CUDA Python serves as the comprehensive Python interface for NVIDIA GPU computing, offering both high-level Pythonic abstractions through `cuda.core` and low-level direct API access through `cuda.bindings`. The high-level API simplifies common workflows like device initialization, memory management, kernel compilation, and graph-based execution, while the low-level bindings provide full access to CUDA Driver, Runtime, NVRTC, NVVM, and nvJitLink for advanced use cases. The unified memory model with `Buffer` and `MemoryResource` classes enables seamless interoperability with NumPy, CuPy, and other array libraries through DLPack.

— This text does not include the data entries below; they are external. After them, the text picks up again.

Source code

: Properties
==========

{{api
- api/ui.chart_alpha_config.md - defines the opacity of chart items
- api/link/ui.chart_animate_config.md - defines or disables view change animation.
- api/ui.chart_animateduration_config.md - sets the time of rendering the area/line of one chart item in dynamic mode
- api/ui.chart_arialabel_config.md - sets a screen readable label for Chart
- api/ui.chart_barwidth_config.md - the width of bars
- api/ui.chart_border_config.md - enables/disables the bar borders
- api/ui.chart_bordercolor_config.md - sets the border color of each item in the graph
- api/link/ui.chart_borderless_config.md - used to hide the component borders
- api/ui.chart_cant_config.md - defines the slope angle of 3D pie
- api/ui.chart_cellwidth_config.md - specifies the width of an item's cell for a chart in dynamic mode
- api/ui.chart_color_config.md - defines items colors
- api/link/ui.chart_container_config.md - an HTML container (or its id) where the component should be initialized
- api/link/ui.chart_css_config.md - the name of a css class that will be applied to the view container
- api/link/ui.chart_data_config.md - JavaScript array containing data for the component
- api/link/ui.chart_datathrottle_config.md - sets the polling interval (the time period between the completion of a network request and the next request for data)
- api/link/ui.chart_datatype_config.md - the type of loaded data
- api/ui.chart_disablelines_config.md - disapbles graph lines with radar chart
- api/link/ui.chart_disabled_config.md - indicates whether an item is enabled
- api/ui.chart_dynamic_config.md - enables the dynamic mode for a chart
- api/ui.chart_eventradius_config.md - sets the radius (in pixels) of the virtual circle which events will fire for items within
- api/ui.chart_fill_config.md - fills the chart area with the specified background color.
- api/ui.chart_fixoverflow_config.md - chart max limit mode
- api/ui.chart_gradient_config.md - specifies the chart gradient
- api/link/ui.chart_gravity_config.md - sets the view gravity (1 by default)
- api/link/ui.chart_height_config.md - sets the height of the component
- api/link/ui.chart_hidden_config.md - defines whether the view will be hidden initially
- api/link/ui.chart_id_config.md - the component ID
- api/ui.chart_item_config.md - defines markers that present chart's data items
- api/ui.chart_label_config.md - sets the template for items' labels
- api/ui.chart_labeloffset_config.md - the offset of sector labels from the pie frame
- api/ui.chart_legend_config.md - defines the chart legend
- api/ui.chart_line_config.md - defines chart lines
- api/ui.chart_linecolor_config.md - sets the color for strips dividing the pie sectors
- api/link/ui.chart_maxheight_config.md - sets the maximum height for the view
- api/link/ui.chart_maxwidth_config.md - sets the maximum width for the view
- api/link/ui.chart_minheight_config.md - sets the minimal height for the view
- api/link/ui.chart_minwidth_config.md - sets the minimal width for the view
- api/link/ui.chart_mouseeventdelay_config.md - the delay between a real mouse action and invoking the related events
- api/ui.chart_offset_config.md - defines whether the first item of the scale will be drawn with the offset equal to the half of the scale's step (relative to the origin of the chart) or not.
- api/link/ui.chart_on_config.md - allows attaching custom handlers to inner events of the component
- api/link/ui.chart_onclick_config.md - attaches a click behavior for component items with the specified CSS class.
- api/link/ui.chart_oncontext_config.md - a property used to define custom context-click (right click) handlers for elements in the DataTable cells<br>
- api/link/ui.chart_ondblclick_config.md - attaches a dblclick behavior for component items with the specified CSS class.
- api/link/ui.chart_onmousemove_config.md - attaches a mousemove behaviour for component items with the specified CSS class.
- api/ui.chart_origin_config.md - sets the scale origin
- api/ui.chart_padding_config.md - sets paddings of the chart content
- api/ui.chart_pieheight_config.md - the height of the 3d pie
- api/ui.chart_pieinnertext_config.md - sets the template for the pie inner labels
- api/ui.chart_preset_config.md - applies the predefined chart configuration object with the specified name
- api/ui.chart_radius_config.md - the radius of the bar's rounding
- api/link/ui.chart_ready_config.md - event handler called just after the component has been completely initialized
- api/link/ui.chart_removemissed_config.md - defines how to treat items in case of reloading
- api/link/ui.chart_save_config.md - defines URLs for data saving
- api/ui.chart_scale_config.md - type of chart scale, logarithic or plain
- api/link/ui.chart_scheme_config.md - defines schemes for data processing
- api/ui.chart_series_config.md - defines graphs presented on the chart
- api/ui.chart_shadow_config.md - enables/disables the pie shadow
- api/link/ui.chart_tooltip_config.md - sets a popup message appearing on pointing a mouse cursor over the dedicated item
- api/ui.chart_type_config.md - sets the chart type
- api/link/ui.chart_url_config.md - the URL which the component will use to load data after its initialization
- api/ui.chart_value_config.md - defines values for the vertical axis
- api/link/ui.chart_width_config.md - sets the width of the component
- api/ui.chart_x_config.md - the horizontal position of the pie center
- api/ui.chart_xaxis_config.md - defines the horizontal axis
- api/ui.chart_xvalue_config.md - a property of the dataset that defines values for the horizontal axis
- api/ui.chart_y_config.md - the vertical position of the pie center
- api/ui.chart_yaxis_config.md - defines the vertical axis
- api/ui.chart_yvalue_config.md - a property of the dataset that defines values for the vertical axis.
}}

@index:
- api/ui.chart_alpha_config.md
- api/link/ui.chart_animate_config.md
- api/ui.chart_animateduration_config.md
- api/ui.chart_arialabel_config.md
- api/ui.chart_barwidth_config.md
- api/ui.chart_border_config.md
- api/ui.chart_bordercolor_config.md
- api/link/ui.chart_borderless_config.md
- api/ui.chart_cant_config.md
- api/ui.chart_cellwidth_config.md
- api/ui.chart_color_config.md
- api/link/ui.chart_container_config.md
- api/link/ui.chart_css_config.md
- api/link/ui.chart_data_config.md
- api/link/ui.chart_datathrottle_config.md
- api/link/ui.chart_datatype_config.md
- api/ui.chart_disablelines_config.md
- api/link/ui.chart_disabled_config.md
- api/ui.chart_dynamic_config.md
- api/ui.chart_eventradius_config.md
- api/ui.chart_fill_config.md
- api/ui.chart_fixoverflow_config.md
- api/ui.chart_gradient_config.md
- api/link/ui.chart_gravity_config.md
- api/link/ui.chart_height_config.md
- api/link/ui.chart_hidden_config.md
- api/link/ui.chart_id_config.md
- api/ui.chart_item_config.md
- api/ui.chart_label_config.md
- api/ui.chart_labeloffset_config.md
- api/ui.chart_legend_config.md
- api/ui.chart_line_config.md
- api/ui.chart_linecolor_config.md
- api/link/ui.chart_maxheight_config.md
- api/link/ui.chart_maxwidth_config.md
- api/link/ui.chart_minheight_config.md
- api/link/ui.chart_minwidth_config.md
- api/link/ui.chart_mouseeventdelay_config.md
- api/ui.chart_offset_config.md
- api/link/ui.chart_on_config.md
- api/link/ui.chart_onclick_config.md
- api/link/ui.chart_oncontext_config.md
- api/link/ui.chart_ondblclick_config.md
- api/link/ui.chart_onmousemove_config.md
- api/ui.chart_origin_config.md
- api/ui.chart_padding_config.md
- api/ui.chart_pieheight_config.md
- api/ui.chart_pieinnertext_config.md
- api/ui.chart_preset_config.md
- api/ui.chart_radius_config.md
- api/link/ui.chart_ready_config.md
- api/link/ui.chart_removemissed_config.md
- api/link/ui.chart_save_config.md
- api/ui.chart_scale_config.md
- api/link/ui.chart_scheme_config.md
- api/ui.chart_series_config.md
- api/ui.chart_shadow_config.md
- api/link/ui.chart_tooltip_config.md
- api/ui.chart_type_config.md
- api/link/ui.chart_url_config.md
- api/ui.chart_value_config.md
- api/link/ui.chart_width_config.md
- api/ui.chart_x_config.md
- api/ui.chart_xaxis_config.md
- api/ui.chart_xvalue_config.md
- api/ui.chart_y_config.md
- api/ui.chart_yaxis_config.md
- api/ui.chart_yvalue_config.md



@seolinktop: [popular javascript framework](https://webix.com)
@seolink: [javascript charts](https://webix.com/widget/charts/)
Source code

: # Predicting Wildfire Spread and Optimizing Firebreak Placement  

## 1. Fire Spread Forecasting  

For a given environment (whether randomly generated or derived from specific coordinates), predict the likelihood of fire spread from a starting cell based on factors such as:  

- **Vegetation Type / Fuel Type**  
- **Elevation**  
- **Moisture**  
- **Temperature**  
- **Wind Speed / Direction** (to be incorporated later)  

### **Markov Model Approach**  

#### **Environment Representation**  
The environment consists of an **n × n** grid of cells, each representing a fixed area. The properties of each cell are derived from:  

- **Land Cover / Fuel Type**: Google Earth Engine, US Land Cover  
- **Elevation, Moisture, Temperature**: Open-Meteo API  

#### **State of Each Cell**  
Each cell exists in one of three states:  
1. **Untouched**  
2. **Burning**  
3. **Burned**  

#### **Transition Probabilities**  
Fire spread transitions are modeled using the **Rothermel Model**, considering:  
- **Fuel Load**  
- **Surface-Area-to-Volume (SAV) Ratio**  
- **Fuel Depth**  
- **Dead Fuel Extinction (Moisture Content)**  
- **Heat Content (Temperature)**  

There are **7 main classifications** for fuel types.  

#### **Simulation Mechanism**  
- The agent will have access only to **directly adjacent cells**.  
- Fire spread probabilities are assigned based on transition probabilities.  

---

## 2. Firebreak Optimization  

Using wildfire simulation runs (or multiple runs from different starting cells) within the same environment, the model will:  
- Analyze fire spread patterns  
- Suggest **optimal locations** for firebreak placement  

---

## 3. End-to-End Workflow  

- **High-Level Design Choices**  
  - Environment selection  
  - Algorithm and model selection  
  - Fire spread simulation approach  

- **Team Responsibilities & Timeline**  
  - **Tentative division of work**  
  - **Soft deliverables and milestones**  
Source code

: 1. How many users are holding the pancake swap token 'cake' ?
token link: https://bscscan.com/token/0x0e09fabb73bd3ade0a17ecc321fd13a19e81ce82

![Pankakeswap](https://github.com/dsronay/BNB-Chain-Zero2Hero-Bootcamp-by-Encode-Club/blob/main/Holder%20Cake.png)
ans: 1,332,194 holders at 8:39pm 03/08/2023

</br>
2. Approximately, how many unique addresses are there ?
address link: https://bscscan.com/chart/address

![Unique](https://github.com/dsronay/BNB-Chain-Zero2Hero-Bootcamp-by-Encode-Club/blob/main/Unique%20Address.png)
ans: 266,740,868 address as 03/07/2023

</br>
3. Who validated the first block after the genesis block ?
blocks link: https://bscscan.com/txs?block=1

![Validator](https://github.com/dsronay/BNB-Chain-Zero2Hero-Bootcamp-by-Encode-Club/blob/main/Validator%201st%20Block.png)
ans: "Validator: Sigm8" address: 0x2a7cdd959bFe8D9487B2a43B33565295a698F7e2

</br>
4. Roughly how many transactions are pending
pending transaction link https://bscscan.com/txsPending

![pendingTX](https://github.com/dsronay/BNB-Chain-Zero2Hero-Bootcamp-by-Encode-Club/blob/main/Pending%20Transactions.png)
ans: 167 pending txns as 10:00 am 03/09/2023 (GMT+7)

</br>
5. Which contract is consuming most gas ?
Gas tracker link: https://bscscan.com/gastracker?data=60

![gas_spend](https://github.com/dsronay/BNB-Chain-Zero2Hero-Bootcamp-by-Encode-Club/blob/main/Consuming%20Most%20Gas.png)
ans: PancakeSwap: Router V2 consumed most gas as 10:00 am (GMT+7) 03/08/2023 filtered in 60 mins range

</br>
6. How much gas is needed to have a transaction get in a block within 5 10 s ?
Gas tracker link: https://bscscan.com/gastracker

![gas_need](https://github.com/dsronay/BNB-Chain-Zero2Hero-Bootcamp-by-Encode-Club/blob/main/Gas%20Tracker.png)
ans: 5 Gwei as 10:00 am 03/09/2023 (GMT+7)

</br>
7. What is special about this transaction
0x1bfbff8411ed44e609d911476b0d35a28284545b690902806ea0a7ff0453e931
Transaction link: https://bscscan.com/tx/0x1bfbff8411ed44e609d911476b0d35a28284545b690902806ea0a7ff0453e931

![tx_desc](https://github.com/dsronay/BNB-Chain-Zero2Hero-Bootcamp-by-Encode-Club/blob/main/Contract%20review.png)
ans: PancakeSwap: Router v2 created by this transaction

For production GPU applications, CUDA Python integrates naturally with the broader Python data science ecosystem. Typical integration patterns include: using CuPy arrays as kernel arguments while managing execution through cuda.core streams; leveraging CUDA Graphs for repetitive workloads in training loops; implementing custom GPU operators for PyTorch or JAX using the compilation API; and building multi-GPU applications with explicit memory management and P2P communication. The separation between `cuda.core` and `cuda.bindings` allows developers to start with high-level APIs and gradually incorporate low-level control as needed for performance optimization.